Let's test it out quickly from the command line:

sneakers work Processor --require boot.rb

We just told Sneakers to spawn a worker named Processor, but first --require a file that we dedicate to setting up environment, including workers and what-not.

For simplicity, we also told Sneakers to not daemonize because we did not use --daemonize. In general I don't tend to daemonize processes unless I must, it tends to make things fail less obviously. Instead, I run processes at the front and I let the operating system daemonize them for me with Upstart, init.d, runit, systemd, or what have you.

I also like to run workers in their own shell and project, see How To: Running a stand-alone worker when you're ready. Not to make a spoiler of it, but it presents a clean and modular worker project and how to run and maintain a worker as a first-class citizen.

Back to business. If you go to your RabbitMQ admin now, you'll see a new queue named logs was created. Push a couple messages, and this is the output you should see at your terminal.

2013-10-11T19:26:36Z p-4718 t-ovqgyb31o DEBUG: [worker-logs:1:213mmy][#<Thread:0x007fae6b05cc58>][logs][{:prefetch=>10, :durable=>true, :ack=>true, :heartbeat_interval=>2, :exchange=>"sneakers"}] Working off: log log
2013-10-11T19:26:36Z p-4718 t-ovqgyrxu4 INFO: log log
2013-10-11T19:26:40Z p-4719 t-ovqgyb364 DEBUG: [worker-logs:1:h23iit][#<Thread:0x007fae6b05cd98>][logs][{:prefetch=>10, :durable=>true, :ack=>true, :heartbeat_interval=>2, :exchange=>"sneakers"}] Working off: log log
2013-10-11T19:26:40Z p-4719 t-ovqgyrx8g INFO: log log

We're basically done with the ceremonies and all is left is to do some real work.

Doing real work

We'll count errors and error types with Redis.
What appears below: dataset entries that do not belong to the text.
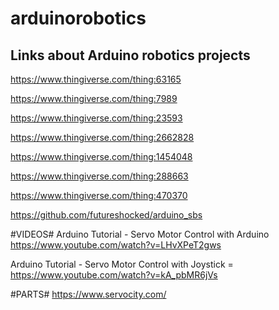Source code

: # arduinorobotics

## Links about Arduino robotics projects ##

https://www.thingiverse.com/thing:63165

https://www.thingiverse.com/thing:7989

https://www.thingiverse.com/thing:23593

https://www.thingiverse.com/thing:2662828

https://www.thingiverse.com/thing:1454048

https://www.thingiverse.com/thing:288663

https://www.thingiverse.com/thing:470370

https://github.com/futureshocked/arduino_sbs

#VIDEOS#
Arduino Tutorial - Servo Motor Control with Arduino
https://www.youtube.com/watch?v=LHvXPeT2gws

Arduino Tutorial - Servo Motor Control with Joystick = 
https://www.youtube.com/watch?v=kA_pbMR6jVs





#PARTS#
https://www.servocity.com/

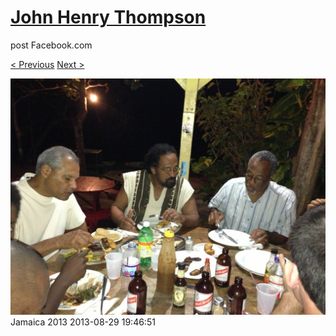 # [John Henry Thompson](../README.md)
post Facebook.com

[< Previous](2013-08-29-25.md) [Next >](2013-08-29-27.md)

[![](../media/2013-08-29/Jamaica-2037.jpg)](../README.md)
Jamaica 2013
2013-08-29 19:46:51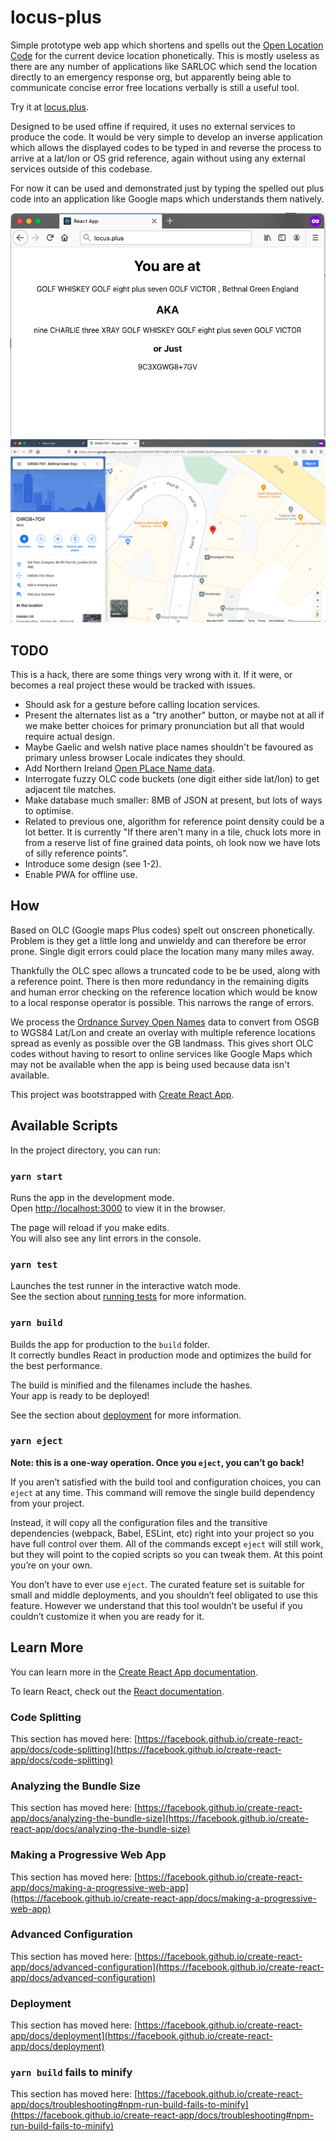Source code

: # locus-plus

Simple prototype web app which shortens and spells out the [Open Location Code](https://en.wikipedia.org/wiki/Open_Location_Code) for the current device location phonetically. This is mostly useless as there are any number of applications like SARLOC which send the location directly to an emergency response org, but apparently being able to communicate concise error free locations verbally is still a useful tool.

Try it at [locus.plus](https://locus.plus).

Designed to be used offine if required, it uses no external services to produce the code. It would be very simple to develop an inverse application which allows the displayed codes to be typed in and reverse the process to arrive at a lat/lon or OS grid reference, again without using any external services outside of this codebase.

For now it can be used and demonstrated just by typing the spelled out plus code into an application like Google maps which understands them natively.

![locus-plus output](images/locus-plus.png)
![into Google Maps](images/maps-detail.png)
## TODO

This is a hack, there are some things very wrong with it. If it were, or becomes a real project these would be tracked with issues.

 * Should ask for a gesture before calling location services.
 * Present the alternates list as a "try another" button, or maybe not at all if we make better choices for primary pronunciation but all that would require actual design.
 * Maybe Gaelic and welsh native place names shouldn't be favoured as primary unless browser Locale indicates they should.
 * Add Northern Ireland [Open PLace Name data](https://www.opendatani.gov.uk/).
 * Interrogate fuzzy OLC code buckets (one digit either side lat/lon) to get adjacent tile matches.
 * Make database much smaller: 8MB of JSON at present, but lots of ways to optimise.
 * Related to previous one, algorithm for reference point density could be a lot better. It is currently "If there aren't many in a tile, chuck lots more in from a reserve list of fine grained data points, oh look now we have lots of silly reference points".
 * Introduce some design (see 1-2).
 * Enable PWA for offline use.


## How

Based on OLC (Google maps Plus codes) spelt out onscreen phonetically. Problem is they get a little long and unwieldy and can therefore be error prone. Single digit errors could place the location many many miles away.

Thankfully the OLC spec allows a truncated code to be be used, along with a reference point. There is then more redundancy in the remaining digits and human error checking on the reference location which would be know to a local response operator is possible. This narrows the range of errors.

We process the [Ordnance Survey Open Names](https://www.ordnancesurvey.co.uk/business-government/products/open-map-names) data to convert from OSGB to WGS84 Lat/Lon and create an overlay with multiple reference locations spread as evenly as possible over the GB landmass. This gives short OLC codes without having to resort to online services like Google Maps which may not be available when the app is being used because data isn't available.

This project was bootstrapped with [Create React App](https://github.com/facebook/create-react-app).

## Available Scripts

In the project directory, you can run:

### `yarn start`

Runs the app in the development mode.\
Open [http://localhost:3000](http://localhost:3000) to view it in the browser.

The page will reload if you make edits.\
You will also see any lint errors in the console.

### `yarn test`

Launches the test runner in the interactive watch mode.\
See the section about [running tests](https://facebook.github.io/create-react-app/docs/running-tests) for more information.

### `yarn build`

Builds the app for production to the `build` folder.\
It correctly bundles React in production mode and optimizes the build for the best performance.

The build is minified and the filenames include the hashes.\
Your app is ready to be deployed!

See the section about [deployment](https://facebook.github.io/create-react-app/docs/deployment) for more information.

### `yarn eject`

**Note: this is a one-way operation. Once you `eject`, you can’t go back!**

If you aren’t satisfied with the build tool and configuration choices, you can `eject` at any time. This command will remove the single build dependency from your project.

Instead, it will copy all the configuration files and the transitive dependencies (webpack, Babel, ESLint, etc) right into your project so you have full control over them. All of the commands except `eject` will still work, but they will point to the copied scripts so you can tweak them. At this point you’re on your own.

You don’t have to ever use `eject`. The curated feature set is suitable for small and middle deployments, and you shouldn’t feel obligated to use this feature. However we understand that this tool wouldn’t be useful if you couldn’t customize it when you are ready for it.

## Learn More

You can learn more in the [Create React App documentation](https://facebook.github.io/create-react-app/docs/getting-started).

To learn React, check out the [React documentation](https://reactjs.org/).

### Code Splitting

This section has moved here: [https://facebook.github.io/create-react-app/docs/code-splitting](https://facebook.github.io/create-react-app/docs/code-splitting)

### Analyzing the Bundle Size

This section has moved here: [https://facebook.github.io/create-react-app/docs/analyzing-the-bundle-size](https://facebook.github.io/create-react-app/docs/analyzing-the-bundle-size)

### Making a Progressive Web App

This section has moved here: [https://facebook.github.io/create-react-app/docs/making-a-progressive-web-app](https://facebook.github.io/create-react-app/docs/making-a-progressive-web-app)

### Advanced Configuration

This section has moved here: [https://facebook.github.io/create-react-app/docs/advanced-configuration](https://facebook.github.io/create-react-app/docs/advanced-configuration)

### Deployment

This section has moved here: [https://facebook.github.io/create-react-app/docs/deployment](https://facebook.github.io/create-react-app/docs/deployment)

### `yarn build` fails to minify

This section has moved here: [https://facebook.github.io/create-react-app/docs/troubleshooting#npm-run-build-fails-to-minify](https://facebook.github.io/create-react-app/docs/troubleshooting#npm-run-build-fails-to-minify)
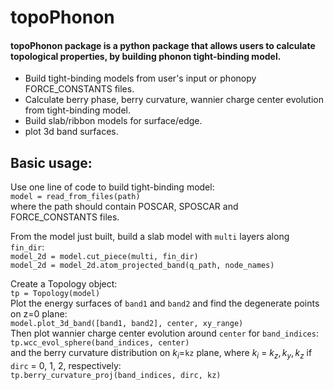 # topoPhonon
#### topoPhonon package is a python package that allows users to calculate topological properties, by building phonon tight-binding model.
* Build tight-binding models from user's input or phonopy FORCE_CONSTANTS files.  
* Calculate berry phase, berry curvature, wannier charge center evolution from tight-binding model.  
* Build slab/ribbon models for surface/edge.  
* plot 3d band surfaces.   

## Basic usage:  

Use one line of code to build tight-binding model:  
`model = read_from_files(path)`  
where the path should contain POSCAR, SPOSCAR and FORCE_CONSTANTS files.   

From the model just built, build a slab model with `multi` layers along `fin_dir`:     
`model_2d = model.cut_piece(multi, fin_dir)`  
`model_2d = model_2d.atom_projected_band(q_path, node_names)`  

Create a Topology object:  
`tp = Topology(model)`  
Plot the energy surfaces of `band1` and `band2` and find the degenerate points on z=0 plane:  
`model.plot_3d_band([band1, band2], center, xy_range)`  
Then plot wannier charge center evolution around `center` for `band_indices`:  
`tp.wcc_evol_sphere(band_indices, center)`  
and the berry curvature distribution on $k_i$=`kz` plane, where $k_i$ = $k_z, k_y, k_z$ if `dirc` = 0, 1, 2, respectively:  
`tp.berry_curvature_proj(band_indices, dirc, kz)`  
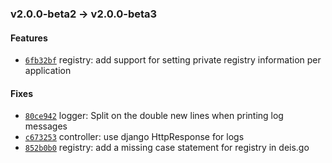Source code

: ### v2.0.0-beta2 -> v2.0.0-beta3

#### Features

 - [`6fb32bf`](https://github.com/deis/workflow-cli/commit/6fb32bf26873a1cdcba35fce13b57284263ba400) registry: add support for setting private registry information per application

#### Fixes

 - [`80ce942`](https://github.com/deis/workflow-cli/commit/80ce942bfb4c70952aa1a0472df1817dff72830b) logger: Split on the double new lines when printing log messages
 - [`c673253`](https://github.com/deis/workflow-cli/commit/c673253f1da1d1cff48b6551c8fec9748ff34115) controller: use django HttpResponse for logs
 - [`852b0b0`](https://github.com/deis/workflow-cli/commit/852b0b00e029adafab32e59fc7f688917d067b1e) registry: add a missing case statement for registry in deis.go

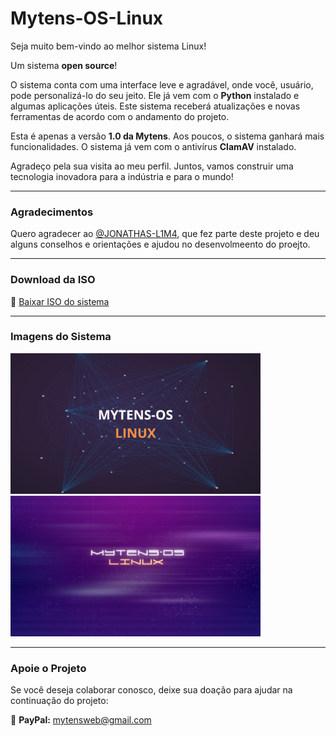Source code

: # Mytens-OS-Linux

Seja muito bem-vindo ao melhor sistema Linux!

Um sistema **open source**!

O sistema conta com uma interface leve e agradável, onde você, usuário, pode personalizá-lo do seu jeito. Ele já vem com o **Python** instalado e algumas aplicações úteis. Este sistema receberá atualizações e novas ferramentas de acordo com o andamento do projeto.

Esta é apenas a versão **1.0 da Mytens**. Aos poucos, o sistema ganhará mais funcionalidades. O sistema já vem com o antivírus **ClamAV** instalado.

Agradeço pela sua visita ao meu perfil. Juntos, vamos construir uma tecnologia inovadora para a indústria e para o mundo!

---

### Agradecimentos

Quero agradecer ao [@JONATHAS-L1M4](https://github.com/JONATHAS-L1M4), que fez parte deste projeto e deu alguns conselhos e orientações e ajudou no desenvolmeento do proejto.

---

### Download da ISO

🔗 [Baixar ISO do sistema](https://mega.nz/file/d8wVUajB#Sj7s1KBtVQzUmoBxu6IaFhW4TZ5A1SidZ-1CQ1vaoLk)

---

### Imagens do Sistema

<img src="./img/MYTENS-OS LINUX.png" alt="Mytens OS Linux" width="400">
<img src="./img/MYTENS.png" alt="Mytens Logo" width="400">

---

### Apoie o Projeto

Se você deseja colaborar conosco, deixe sua doação para ajudar na continuação do projeto:

📩 **PayPal:** mytensweb@gmail.com

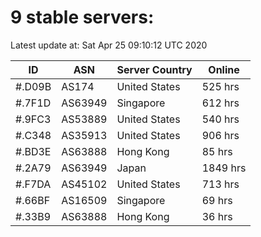 # 9 stable servers:

Latest update at: Sat Apr 25 09:10:12 UTC 2020

| ID | ASN | Server Country | Online |
| -- | --- | -------------- | ------ |
| #.D09B | AS174 | United States | 525 hrs |
| #.7F1D | AS63949 | Singapore | 612 hrs |
| #.9FC3 | AS53889 | United States | 540 hrs |
| #.C348 | AS35913 | United States | 906 hrs |
| #.BD3E | AS63888 | Hong Kong | 85 hrs |
| #.2A79 | AS63949 | Japan | 1849 hrs |
| #.F7DA | AS45102 | United States | 713 hrs |
| #.66BF | AS16509 | Singapore | 69 hrs |
| #.33B9 | AS63888 | Hong Kong | 36 hrs |

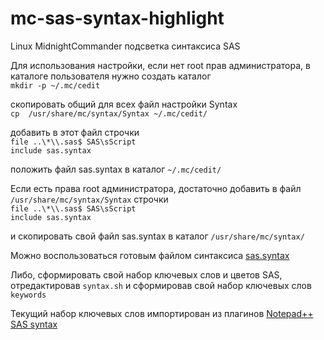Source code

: # mc-sas-syntax-highlight
Linux MidnightCommander подсветка синтаксиса SAS

Для использования настройки, если нет root прав администратора, в каталоге пользователя нужно создать каталог  
`mkdir -p ~/.mc/cedit`

скопировать общий для всех файл настройки Syntax  
`cp  /usr/share/mc/syntax/Syntax ~/.mc/cedit/`

добавить в этот файл строчки  
`file ..\*\\.sas$ SAS\sScript`  
`include sas.syntax`

положить файл sas.syntax в каталог `~/.mc/cedit/`

Если есть права root администратора, достаточно добавить в файл `/usr/share/mc/syntax/Syntax` строчки  
`file ..\*\\.sas$ SAS\sScript`  
`include sas.syntax`  

и скопировать свой файл sas.syntax в каталог `/usr/share/mc/syntax/`

Можно воспользоваться готовым файлом синтаксиса
[sas.syntax](https://github.com/axxName/mc-sas-syntax-highlight/tree/master/cedit)

Либо, сформировать свой набор ключевых слов и цветов SAS, отредактировав `syntax.sh` и сформировав свой набор ключевых слов
`keywords`

Текущий набор ключевых слов импортирован из плагинов 
[Notepad++ SAS syntax](http://notepad-plus.sourceforge.net/commun/userDefinedLang/userDefineLang_SAS.xml)
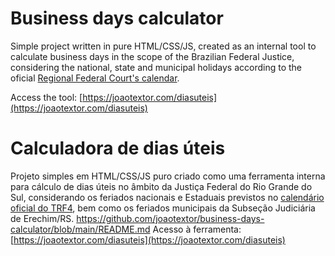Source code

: # Business days calculator

Simple project written in pure HTML/CSS/JS, created as an internal tool to calculate business days in the scope of the Brazilian Federal Justice, considering the national, state and municipal holidays according to the oficial [Regional Federal Court's calendar](https://www.trf4.jus.br/trf4/controlador.php?acao=%20calendario_feriados_listar&%20selOrgao=%202).

Access the tool: [https://joaotextor.com/diasuteis](https://joaotextor.com/diasuteis)

# Calculadora de dias úteis

Projeto simples em HTML/CSS/JS puro criado como uma ferramenta interna para cálculo de dias úteis no âmbito da Justiça Federal do Rio Grande do Sul, considerando os feriados nacionais e Estaduais previstos no [calendário oficial do TRF4](https://www.trf4.jus.br/trf4/controlador.php?acao=%20calendario_feriados_listar&%20selOrgao=%202), bem como os feriados municipais da Subseção Judiciária de Erechim/RS.
https://github.com/joaotextor/business-days-calculator/blob/main/README.md
Acesso à ferramenta: [https://joaotextor.com/diasuteis](https://joaotextor.com/diasuteis)
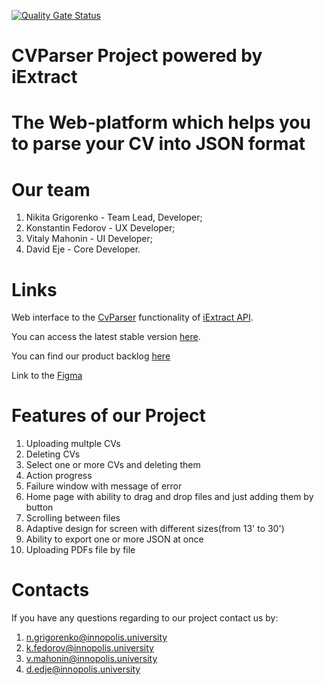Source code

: [![Quality Gate Status](https://ead1-188-130-155-152.eu.ngrok.io/api/project_badges/measure?project=CV-Parser&metric=alert_status&token=squ_06f678c156cb40b9802bf8851850cf92737ee307)](https://ead1-188-130-155-152.eu.ngrok.io/dashboard?id=CV-Parser)

# CVParser Project powered by iExtract

# The Web-platform which helps you to parse your CV into JSON format


# Our team

1) Nikita Grigorenko - Team Lead, Developer;
2) Konstantin Fedorov - UX Developer;
3) Vitaly Mahonin - UI Developer;
4) David Eje - Core Developer.


# Links

Web interface to the [CvParser](https://aqueous-anchorage-93443.herokuapp.com/docs#/default/extractCsSkills_CvParser_post) functionality of [iExtract API](https://aqueous-anchorage-93443.herokuapp.com/docs).

You can access the latest stable version [here](https://cv-parser-ca402.web.app/#/).

You can find our product backlog [here](https://github.com/orgs/InnoSWP/projects/14)

Link to the [Figma](https://www.figma.com/file/3KFQasXCKhXR4oCExWReoT/01-CVParser?node-id=0%3A1)


# Features of our Project

1) Uploading multple CVs
2) Deleting CVs
3) Select one or more CVs and deleting them
4) Action progress 
5) Failure window with message of error
6) Home page with ability to drag and drop files and just adding them by button
7) Scrolling between files
8) Adaptive design for screen with different sizes(from 13' to 30')
9) Ability to export one or more JSON at once
10) Uploading PDFs file by file


# Contacts
If you have any questions regarding to our project contact us by: 
1) n.grigorenko@innopolis.university
2) k.fedorov@innopolis.university
3) v.mahonin@innopolis.university
4) d.edje@innopolis.university
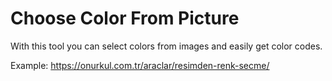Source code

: # Choose Color From Picture
With this tool you can select colors from images and easily get color codes.

Example: https://onurkul.com.tr/araclar/resimden-renk-secme/
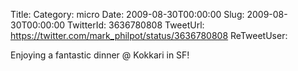 Title: 
Category: micro
Date: 2009-08-30T00:00:00
Slug: 2009-08-30T00:00:00
TwitterId: 3636780808
TweetUrl: https://twitter.com/mark_philpot/status/3636780808
ReTweetUser: 

Enjoying a fantastic dinner @ Kokkari in SF!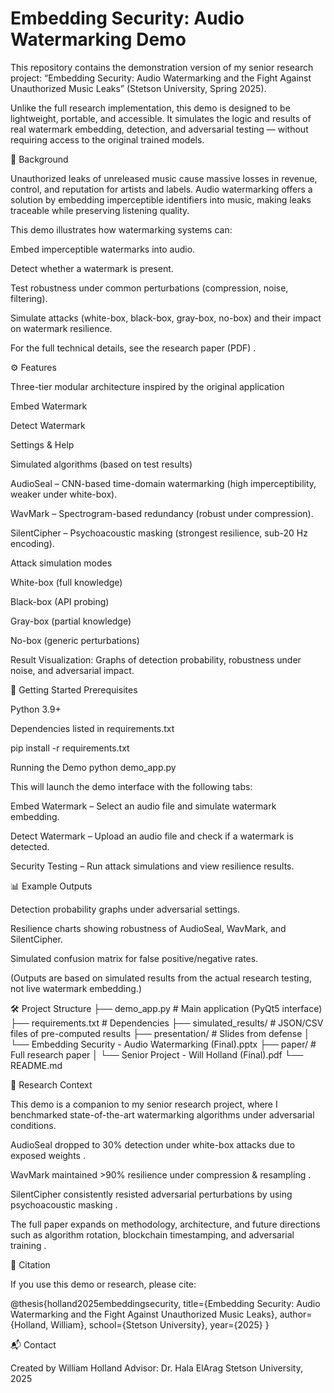 # Embedding Security: Audio Watermarking Demo

This repository contains the demonstration version of my senior research project:
“Embedding Security: Audio Watermarking and the Fight Against Unauthorized Music Leaks” (Stetson University, Spring 2025).

Unlike the full research implementation, this demo is designed to be lightweight, portable, and accessible. It simulates the logic and results of real watermark embedding, detection, and adversarial testing — without requiring access to the original trained models.

📖 Background

Unauthorized leaks of unreleased music cause massive losses in revenue, control, and reputation for artists and labels.
Audio watermarking offers a solution by embedding imperceptible identifiers into music, making leaks traceable while preserving listening quality.

This demo illustrates how watermarking systems can:

Embed imperceptible watermarks into audio.

Detect whether a watermark is present.

Test robustness under common perturbations (compression, noise, filtering).

Simulate attacks (white-box, black-box, gray-box, no-box) and their impact on watermark resilience.

For the full technical details, see the research paper (PDF)
.

⚙️ Features

Three-tier modular architecture inspired by the original application

Embed Watermark

Detect Watermark

Settings & Help

Simulated algorithms (based on test results)

AudioSeal – CNN-based time-domain watermarking (high imperceptibility, weaker under white-box).

WavMark – Spectrogram-based redundancy (robust under compression).

SilentCipher – Psychoacoustic masking (strongest resilience, sub-20 Hz encoding).

Attack simulation modes

White-box (full knowledge)

Black-box (API probing)

Gray-box (partial knowledge)

No-box (generic perturbations)

Result Visualization: Graphs of detection probability, robustness under noise, and adversarial impact.

🚀 Getting Started
Prerequisites

Python 3.9+

Dependencies listed in requirements.txt

pip install -r requirements.txt

Running the Demo
python demo_app.py


This will launch the demo interface with the following tabs:

Embed Watermark – Select an audio file and simulate watermark embedding.

Detect Watermark – Upload an audio file and check if a watermark is detected.

Security Testing – Run attack simulations and view resilience results.

📊 Example Outputs

Detection probability graphs under adversarial settings.

Resilience charts showing robustness of AudioSeal, WavMark, and SilentCipher.

Simulated confusion matrix for false positive/negative rates.

(Outputs are based on simulated results from the actual research testing, not live watermark embedding.)

🛠️ Project Structure
├── demo_app.py              # Main application (PyQt5 interface)
├── requirements.txt         # Dependencies
├── simulated_results/       # JSON/CSV files of pre-computed results
├── presentation/            # Slides from defense
│   └── Embedding Security - Audio Watermarking (Final).pptx
├── paper/                   # Full research paper
│   └── Senior Project - Will Holland (Final).pdf
└── README.md

🔬 Research Context

This demo is a companion to my senior research project, where I benchmarked state-of-the-art watermarking algorithms under adversarial conditions.

AudioSeal dropped to 30% detection under white-box attacks due to exposed weights
.

WavMark maintained >90% resilience under compression & resampling
.

SilentCipher consistently resisted adversarial perturbations by using psychoacoustic masking
.

The full paper expands on methodology, architecture, and future directions such as algorithm rotation, blockchain timestamping, and adversarial training
.

📌 Citation

If you use this demo or research, please cite:

@thesis{holland2025embeddingsecurity,
  title={Embedding Security: Audio Watermarking and the Fight Against Unauthorized Music Leaks},
  author={Holland, William},
  school={Stetson University},
  year={2025}
}

📬 Contact

Created by William Holland
Advisor: Dr. Hala ElArag
Stetson University, 2025

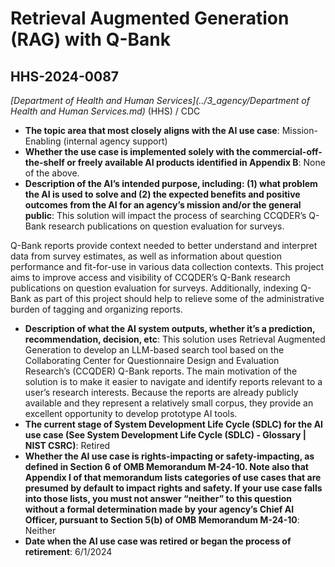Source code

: # Retrieval Augmented Generation (RAG) with Q-Bank
## HHS-2024-0087
_[Department of Health and Human Services](../3_agency/Department of Health and Human Services.md)_ (HHS) / CDC


+ **The topic area that most closely aligns with the AI use case**: Mission-Enabling (internal agency support)
+ **Whether the use case is implemented solely with the commercial-off-the-shelf or freely available AI products identified in Appendix B**: None of the above.
+ **Description of the AI’s intended purpose, including: (1) what problem the AI is used to solve and (2) the expected benefits and positive outcomes from the AI for an agency’s mission and/or the general public**: This solution will impact the process of searching CCQDER’s Q-Bank research publications on question evaluation for surveys. 

Q-Bank reports provide context needed to better understand and interpret data from survey estimates, as well as information about question performance and fit-for-use in various data collection contexts.
This project aims to improve access and visibility of CCQDER’s Q-Bank research publications on question evaluation for surveys. Additionally, indexing Q-Bank as part of this project should help to relieve some of the administrative burden of tagging and organizing reports.
+ **Description of what the AI system outputs, whether it’s a prediction, recommendation, decision, etc**: This solution uses Retrieval Augmented Generation to develop an LLM-based search tool based on the Collaborating Center for Questionnaire Design and Evaluation Research’s (CCQDER) Q-Bank reports. The main motivation of the solution is to make it easier to navigate and identify reports relevant to a user’s research interests. Because the reports are already publicly available and they represent a relatively small corpus, they provide an excellent opportunity to develop prototype AI tools.
+ **The current stage of System Development Life Cycle (SDLC) for the AI use case (See System Development Life Cycle (SDLC) - Glossary | NIST CSRC)**: Retired
+ **Whether the AI use case is rights-impacting or safety-impacting, as defined in Section 6 of OMB Memorandum M-24-10. Note also that Appendix I of that memorandum lists categories of use cases that are presumed by default to impact rights and safety. If your use case falls into those lists, you must not answer “neither” to this question without a formal determination made by your agency’s Chief AI Officer, pursuant to Section 5(b) of OMB Memorandum M-24-10**: Neither
+ **Date when the AI use case was retired or began the process of retirement**: 6/1/2024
Specifically for an error that looks like this:

{
   "type": "error",
   "message": "HALP!",
   "error": "CODE001"
}

Let's update the worker code:

require 'sneakers'
require 'redis'
require 'json'

$redis = Redis.new

class Processor
  include Sneakers::Worker
  from_queue :logs


  def work(msg)
    err = JSON.parse(msg)
    if err["type"] == "error"
      $redis.incr "processor:#{err["error"]}"
    end

    ack!
  end
end

Since tracing is enabled with a debug-level logger, you'll see when a worker pulls off a message from the queue, and what this message really was:

2013-10-11T19:38:49Z p-7545 t-oxeymqln8 DEBUG: [worker-logs:1:o49a6u][#<Thread:0x007febbc035c28>][logs][{:prefetch=>10, :durable=>true, :ack=>true, :heartbeat_interval=>2, :exchange=>"sneakers"}] Working off: {
   "type": "error",
   "message": "HALP!",
   "error": "CODE001"
}

Soon you'll see this at your Redis end:

➜  ~  redis-cli monitor
1381520329.888581 [0 127.0.0.1:49182] "incr" "processor:CODE001"

Looking at metrics

Let's use the logging_metrics provider just for the sake of fun of seeing the metrics as they happen.

# boot.rb
require 'sneakers'
require 'redis'
require 'json'
require 'sneakers/metrics/logging_metrics'
Sneakers.configure :metrics => Sneakers::Metrics::LoggingMetrics.new

# ... rest of code

Now push a message again and you'll see:

2013-10-11T19:44:37Z p-9219 t-oxh8owywg INFO: INC: work.Processor.started
2013-10-11T19:44:37Z p-9219 t-oxh8owywg INFO: TIME: work.Processor.time 0.00242
2013-10-11T19:44:37Z p-9219 t-oxh8owywg INFO: INC: work.Processor.handled.ack

Which increments start + end, and times the work unit.

Finale

This is it for now. You've seen how to interactively build and tweak a worker. If you use the --daemonize flag, you'll have a production-ready processor, spitting logs into sneakers.log by default.

In production, you can also use the StatsdMetrics module in order to ship metrics to a production Statsd server.